Problem to work on » Set down the data below word for word, and leave the images aside.

(Plain-text document sources)
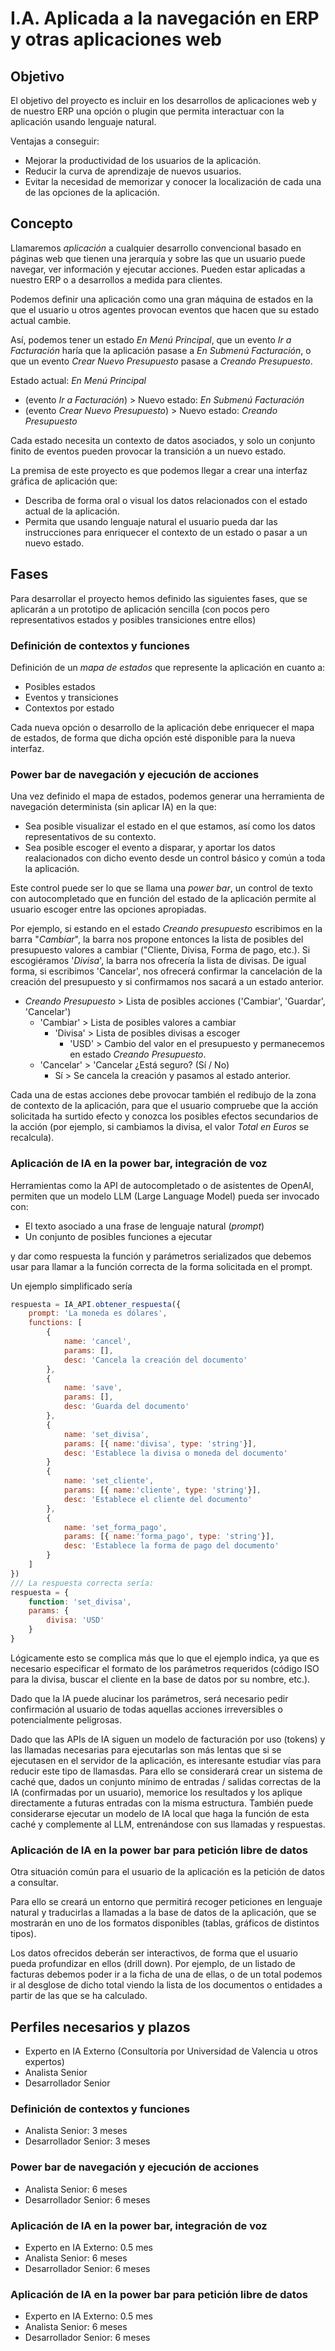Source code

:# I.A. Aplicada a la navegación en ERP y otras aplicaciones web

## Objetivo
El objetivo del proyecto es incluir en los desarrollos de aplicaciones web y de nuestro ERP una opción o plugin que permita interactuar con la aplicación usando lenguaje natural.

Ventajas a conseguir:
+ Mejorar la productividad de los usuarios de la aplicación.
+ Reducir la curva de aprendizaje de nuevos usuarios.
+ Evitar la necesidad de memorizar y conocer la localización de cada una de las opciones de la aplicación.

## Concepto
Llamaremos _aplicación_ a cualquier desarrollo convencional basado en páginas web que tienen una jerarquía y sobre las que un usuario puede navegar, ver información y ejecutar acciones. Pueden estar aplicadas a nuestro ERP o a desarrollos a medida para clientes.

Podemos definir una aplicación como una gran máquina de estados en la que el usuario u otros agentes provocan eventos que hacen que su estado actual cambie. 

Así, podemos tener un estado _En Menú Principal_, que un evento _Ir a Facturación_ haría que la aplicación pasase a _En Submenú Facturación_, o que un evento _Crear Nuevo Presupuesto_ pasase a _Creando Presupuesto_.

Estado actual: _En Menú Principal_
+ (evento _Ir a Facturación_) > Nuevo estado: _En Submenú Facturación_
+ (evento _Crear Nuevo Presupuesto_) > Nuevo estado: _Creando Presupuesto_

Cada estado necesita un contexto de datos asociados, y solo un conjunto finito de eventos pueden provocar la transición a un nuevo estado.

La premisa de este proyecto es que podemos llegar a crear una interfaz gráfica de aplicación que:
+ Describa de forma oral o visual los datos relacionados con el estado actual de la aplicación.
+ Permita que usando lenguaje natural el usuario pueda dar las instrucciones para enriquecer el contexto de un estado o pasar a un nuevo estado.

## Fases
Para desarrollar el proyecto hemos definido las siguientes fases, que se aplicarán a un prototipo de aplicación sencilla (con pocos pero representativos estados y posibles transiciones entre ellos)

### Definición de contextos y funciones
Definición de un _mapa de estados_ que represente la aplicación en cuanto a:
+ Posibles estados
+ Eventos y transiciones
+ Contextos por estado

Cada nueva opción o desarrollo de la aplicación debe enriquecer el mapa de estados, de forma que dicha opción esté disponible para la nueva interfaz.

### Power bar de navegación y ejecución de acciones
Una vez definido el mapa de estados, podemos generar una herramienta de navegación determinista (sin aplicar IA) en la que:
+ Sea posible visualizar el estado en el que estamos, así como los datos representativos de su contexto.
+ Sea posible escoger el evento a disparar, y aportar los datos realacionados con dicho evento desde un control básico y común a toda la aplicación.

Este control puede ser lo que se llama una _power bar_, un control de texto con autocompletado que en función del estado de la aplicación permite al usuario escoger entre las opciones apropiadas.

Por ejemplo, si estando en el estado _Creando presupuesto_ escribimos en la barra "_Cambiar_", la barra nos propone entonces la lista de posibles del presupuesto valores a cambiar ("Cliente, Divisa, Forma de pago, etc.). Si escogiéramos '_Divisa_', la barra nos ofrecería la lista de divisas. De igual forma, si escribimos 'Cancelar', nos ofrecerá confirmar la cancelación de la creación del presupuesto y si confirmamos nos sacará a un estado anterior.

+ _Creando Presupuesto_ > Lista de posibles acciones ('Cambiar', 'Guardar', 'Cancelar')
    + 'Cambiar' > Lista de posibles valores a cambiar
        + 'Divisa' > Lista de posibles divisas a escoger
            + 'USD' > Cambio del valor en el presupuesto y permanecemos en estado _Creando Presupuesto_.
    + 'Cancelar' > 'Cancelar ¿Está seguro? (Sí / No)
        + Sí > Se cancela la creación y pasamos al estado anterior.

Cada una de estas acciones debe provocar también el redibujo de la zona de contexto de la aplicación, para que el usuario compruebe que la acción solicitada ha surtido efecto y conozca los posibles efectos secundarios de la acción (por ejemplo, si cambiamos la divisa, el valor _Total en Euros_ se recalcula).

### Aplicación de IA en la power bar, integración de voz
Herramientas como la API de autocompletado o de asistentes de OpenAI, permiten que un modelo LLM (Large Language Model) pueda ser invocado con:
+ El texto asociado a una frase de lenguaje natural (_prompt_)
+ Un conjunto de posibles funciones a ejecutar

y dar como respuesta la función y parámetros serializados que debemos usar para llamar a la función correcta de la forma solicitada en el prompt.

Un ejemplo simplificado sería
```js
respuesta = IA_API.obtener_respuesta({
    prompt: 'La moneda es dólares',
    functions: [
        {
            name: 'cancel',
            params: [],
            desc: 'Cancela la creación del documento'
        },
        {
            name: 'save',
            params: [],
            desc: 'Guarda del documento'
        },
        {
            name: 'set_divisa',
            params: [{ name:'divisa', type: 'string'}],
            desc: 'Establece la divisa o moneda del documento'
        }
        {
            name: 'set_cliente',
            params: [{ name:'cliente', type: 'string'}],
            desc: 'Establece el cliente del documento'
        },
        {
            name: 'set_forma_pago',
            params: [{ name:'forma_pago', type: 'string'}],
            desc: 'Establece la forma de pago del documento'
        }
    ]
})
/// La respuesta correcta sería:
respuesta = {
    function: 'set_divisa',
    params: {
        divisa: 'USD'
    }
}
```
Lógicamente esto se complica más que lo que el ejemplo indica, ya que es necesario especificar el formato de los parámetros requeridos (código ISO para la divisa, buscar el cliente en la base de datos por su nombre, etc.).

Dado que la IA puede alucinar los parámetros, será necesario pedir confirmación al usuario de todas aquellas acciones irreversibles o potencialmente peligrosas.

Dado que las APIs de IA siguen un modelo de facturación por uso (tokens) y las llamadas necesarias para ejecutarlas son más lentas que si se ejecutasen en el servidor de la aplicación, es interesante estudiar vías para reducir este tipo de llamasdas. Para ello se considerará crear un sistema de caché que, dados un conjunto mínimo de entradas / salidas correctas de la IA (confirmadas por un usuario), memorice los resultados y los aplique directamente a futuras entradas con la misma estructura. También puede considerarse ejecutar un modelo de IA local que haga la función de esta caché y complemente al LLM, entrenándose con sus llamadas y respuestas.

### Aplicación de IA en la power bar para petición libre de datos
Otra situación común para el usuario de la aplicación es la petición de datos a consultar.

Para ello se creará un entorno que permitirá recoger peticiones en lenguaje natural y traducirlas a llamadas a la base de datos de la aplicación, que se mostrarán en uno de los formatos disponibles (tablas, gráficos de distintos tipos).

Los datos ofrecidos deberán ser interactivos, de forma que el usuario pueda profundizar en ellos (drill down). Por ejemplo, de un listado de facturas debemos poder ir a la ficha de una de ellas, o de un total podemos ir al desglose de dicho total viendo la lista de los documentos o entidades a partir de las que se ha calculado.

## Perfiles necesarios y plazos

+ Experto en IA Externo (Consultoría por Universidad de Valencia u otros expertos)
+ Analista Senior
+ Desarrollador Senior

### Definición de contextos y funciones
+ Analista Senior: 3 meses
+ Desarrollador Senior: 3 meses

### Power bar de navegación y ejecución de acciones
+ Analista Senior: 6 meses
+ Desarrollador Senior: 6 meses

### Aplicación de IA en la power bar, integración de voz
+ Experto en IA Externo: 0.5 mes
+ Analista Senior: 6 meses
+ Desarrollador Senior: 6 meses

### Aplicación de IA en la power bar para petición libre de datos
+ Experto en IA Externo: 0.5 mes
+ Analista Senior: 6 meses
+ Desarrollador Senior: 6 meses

Answer section »
Source code

:# I.A. Aplicada a la navegación en ERP y otras aplicaciones web

## Objetivo
El objetivo del proyecto es incluir en los desarrollos de aplicaciones web y de nuestro ERP una opción o plugin que permita interactuar con la aplicación usando lenguaje natural.

Ventajas a conseguir:
+ Mejorar la productividad de los usuarios de la aplicación.
+ Reducir la curva de aprendizaje de nuevos usuarios.
+ Evitar la necesidad de memorizar y conocer la localización de cada una de las opciones de la aplicación.

## Concepto
Llamaremos _aplicación_ a cualquier desarrollo convencional basado en páginas web que tienen una jerarquía y sobre las que un usuario puede navegar, ver información y ejecutar acciones. Pueden estar aplicadas a nuestro ERP o a desarrollos a medida para clientes.

Podemos definir una aplicación como una gran máquina de estados en la que el usuario u otros agentes provocan eventos que hacen que su estado actual cambie. 

Así, podemos tener un estado _En Menú Principal_, que un evento _Ir a Facturación_ haría que la aplicación pasase a _En Submenú Facturación_, o que un evento _Crear Nuevo Presupuesto_ pasase a _Creando Presupuesto_.

Estado actual: _En Menú Principal_
+ (evento _Ir a Facturación_) > Nuevo estado: _En Submenú Facturación_
+ (evento _Crear Nuevo Presupuesto_) > Nuevo estado: _Creando Presupuesto_

Cada estado necesita un contexto de datos asociados, y solo un conjunto finito de eventos pueden provocar la transición a un nuevo estado.

La premisa de este proyecto es que podemos llegar a crear una interfaz gráfica de aplicación que:
+ Describa de forma oral o visual los datos relacionados con el estado actual de la aplicación.
+ Permita que usando lenguaje natural el usuario pueda dar las instrucciones para enriquecer el contexto de un estado o pasar a un nuevo estado.

## Fases
Para desarrollar el proyecto hemos definido las siguientes fases, que se aplicarán a un prototipo de aplicación sencilla (con pocos pero representativos estados y posibles transiciones entre ellos)

### Definición de contextos y funciones
Definición de un _mapa de estados_ que represente la aplicación en cuanto a:
+ Posibles estados
+ Eventos y transiciones
+ Contextos por estado

Cada nueva opción o desarrollo de la aplicación debe enriquecer el mapa de estados, de forma que dicha opción esté disponible para la nueva interfaz.

### Power bar de navegación y ejecución de acciones
Una vez definido el mapa de estados, podemos generar una herramienta de navegación determinista (sin aplicar IA) en la que:
+ Sea posible visualizar el estado en el que estamos, así como los datos representativos de su contexto.
+ Sea posible escoger el evento a disparar, y aportar los datos realacionados con dicho evento desde un control básico y común a toda la aplicación.

Este control puede ser lo que se llama una _power bar_, un control de texto con autocompletado que en función del estado de la aplicación permite al usuario escoger entre las opciones apropiadas.

Por ejemplo, si estando en el estado _Creando presupuesto_ escribimos en la barra "_Cambiar_", la barra nos propone entonces la lista de posibles del presupuesto valores a cambiar ("Cliente, Divisa, Forma de pago, etc.). Si escogiéramos '_Divisa_', la barra nos ofrecería la lista de divisas. De igual forma, si escribimos 'Cancelar', nos ofrecerá confirmar la cancelación de la creación del presupuesto y si confirmamos nos sacará a un estado anterior.

+ _Creando Presupuesto_ > Lista de posibles acciones ('Cambiar', 'Guardar', 'Cancelar')
    + 'Cambiar' > Lista de posibles valores a cambiar
        + 'Divisa' > Lista de posibles divisas a escoger
            + 'USD' > Cambio del valor en el presupuesto y permanecemos en estado _Creando Presupuesto_.
    + 'Cancelar' > 'Cancelar ¿Está seguro? (Sí / No)
        + Sí > Se cancela la creación y pasamos al estado anterior.

Cada una de estas acciones debe provocar también el redibujo de la zona de contexto de la aplicación, para que el usuario compruebe que la acción solicitada ha surtido efecto y conozca los posibles efectos secundarios de la acción (por ejemplo, si cambiamos la divisa, el valor _Total en Euros_ se recalcula).

### Aplicación de IA en la power bar, integración de voz
Herramientas como la API de autocompletado o de asistentes de OpenAI, permiten que un modelo LLM (Large Language Model) pueda ser invocado con:
+ El texto asociado a una frase de lenguaje natural (_prompt_)
+ Un conjunto de posibles funciones a ejecutar

y dar como respuesta la función y parámetros serializados que debemos usar para llamar a la función correcta de la forma solicitada en el prompt.

Un ejemplo simplificado sería
```js
respuesta = IA_API.obtener_respuesta({
    prompt: 'La moneda es dólares',
    functions: [
        {
            name: 'cancel',
            params: [],
            desc: 'Cancela la creación del documento'
        },
        {
            name: 'save',
            params: [],
            desc: 'Guarda del documento'
        },
        {
            name: 'set_divisa',
            params: [{ name:'divisa', type: 'string'}],
            desc: 'Establece la divisa o moneda del documento'
        }
        {
            name: 'set_cliente',
            params: [{ name:'cliente', type: 'string'}],
            desc: 'Establece el cliente del documento'
        },
        {
            name: 'set_forma_pago',
            params: [{ name:'forma_pago', type: 'string'}],
            desc: 'Establece la forma de pago del documento'
        }
    ]
})
/// La respuesta correcta sería:
respuesta = {
    function: 'set_divisa',
    params: {
        divisa: 'USD'
    }
}
```
Lógicamente esto se complica más que lo que el ejemplo indica, ya que es necesario especificar el formato de los parámetros requeridos (código ISO para la divisa, buscar el cliente en la base de datos por su nombre, etc.).

Dado que la IA puede alucinar los parámetros, será necesario pedir confirmación al usuario de todas aquellas acciones irreversibles o potencialmente peligrosas.

Dado que las APIs de IA siguen un modelo de facturación por uso (tokens) y las llamadas necesarias para ejecutarlas son más lentas que si se ejecutasen en el servidor de la aplicación, es interesante estudiar vías para reducir este tipo de llamasdas. Para ello se considerará crear un sistema de caché que, dados un conjunto mínimo de entradas / salidas correctas de la IA (confirmadas por un usuario), memorice los resultados y los aplique directamente a futuras entradas con la misma estructura. También puede considerarse ejecutar un modelo de IA local que haga la función de esta caché y complemente al LLM, entrenándose con sus llamadas y respuestas.

### Aplicación de IA en la power bar para petición libre de datos
Otra situación común para el usuario de la aplicación es la petición de datos a consultar.

Para ello se creará un entorno que permitirá recoger peticiones en lenguaje natural y traducirlas a llamadas a la base de datos de la aplicación, que se mostrarán en uno de los formatos disponibles (tablas, gráficos de distintos tipos).

Los datos ofrecidos deberán ser interactivos, de forma que el usuario pueda profundizar en ellos (drill down). Por ejemplo, de un listado de facturas debemos poder ir a la ficha de una de ellas, o de un total podemos ir al desglose de dicho total viendo la lista de los documentos o entidades a partir de las que se ha calculado.

## Perfiles necesarios y plazos

+ Experto en IA Externo (Consultoría por Universidad de Valencia u otros expertos)
+ Analista Senior
+ Desarrollador Senior

### Definición de contextos y funciones
+ Analista Senior: 3 meses
+ Desarrollador Senior: 3 meses

### Power bar de navegación y ejecución de acciones
+ Analista Senior: 6 meses
+ Desarrollador Senior: 6 meses

### Aplicación de IA en la power bar, integración de voz
+ Experto en IA Externo: 0.5 mes
+ Analista Senior: 6 meses
+ Desarrollador Senior: 6 meses

### Aplicación de IA en la power bar para petición libre de datos
+ Experto en IA Externo: 0.5 mes
+ Analista Senior: 6 meses
+ Desarrollador Senior: 6 meses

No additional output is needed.